INSTRUCTIONS TO FOLLOW: Below is a set of entries. Print the line that contains "As mentioned before, in" and every later line word for word, through the final one.

Pictures paired with source code:
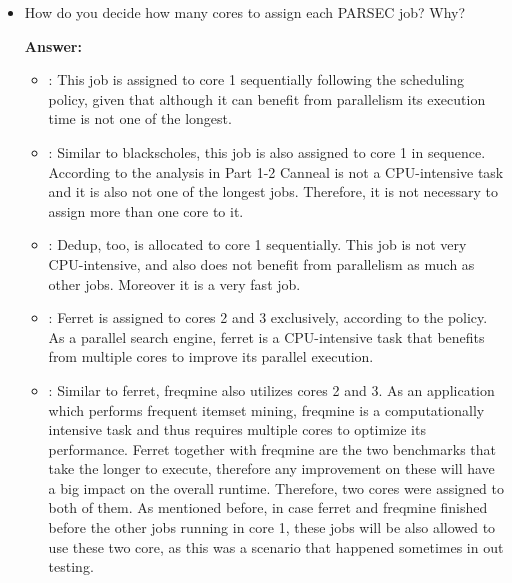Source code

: \begin{enumerate}
\begin{itemize}
     Conversely, when the CPU utilization is relatively low (combined utilization of both cores less than 130\%), it is more efficient to limit memcached to a single core, freeing up resources for other processes or jobs that might require them, reducing the overall time of execution of the PARSEC jobs. This dynamic and responsive approach ensures a balanced, efficient use of system resources. 

    \item How do you decide how many cores to assign each PARSEC job? Why?

     \textbf{Answer:}

     \begin{itemize}
        \item {}: This job is assigned to core 1 sequentially following the scheduling policy, given that although it can benefit from parallelism its execution time is not one of the longest.
        
        \item {}: Similar to blackscholes, this job is also assigned to core 1 in sequence. According to the analysis in Part 1-2 Canneal is not a CPU-intensive task and it is also not one of the longest jobs. Therefore, it is not necessary to assign more than one core to it.
        
        \item {}: Dedup, too, is allocated to core 1 sequentially. This job is not very CPU-intensive, and also does not benefit from parallelism as much as other jobs. Moreover it is a very fast job.
    
        \item {}: Ferret is assigned to cores 2 and 3 exclusively, according to the policy. As a parallel search engine, ferret is a CPU-intensive task that benefits from multiple cores to improve its parallel execution. 
        
        \item {}: Similar to ferret, freqmine also utilizes cores 2 and 3. As an application which performs frequent itemset mining, freqmine is a computationally intensive task and thus requires multiple cores to optimize its performance. Ferret together with freqmine are the two benchmarks that take the longer to execute, therefore any improvement on these will have a big impact on the overall runtime. Therefore, two cores were assigned to both of them.
        As mentioned before, in case ferret and freqmine finished before the other jobs running in core 1, these jobs will be also allowed to use these two core, as this was a scenario that happened sometimes in out testing.


\end{itemize}
\end{itemize}
\end{enumerate}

OUTPUT BELOW:
        As mentioned before, in case ferret and freqmine finished before the other jobs running in core 1, these jobs will be also allowed to use these two core, as this was a scenario that happened sometimes in out testing.


\end{itemize}
\end{itemize}
\end{enumerate}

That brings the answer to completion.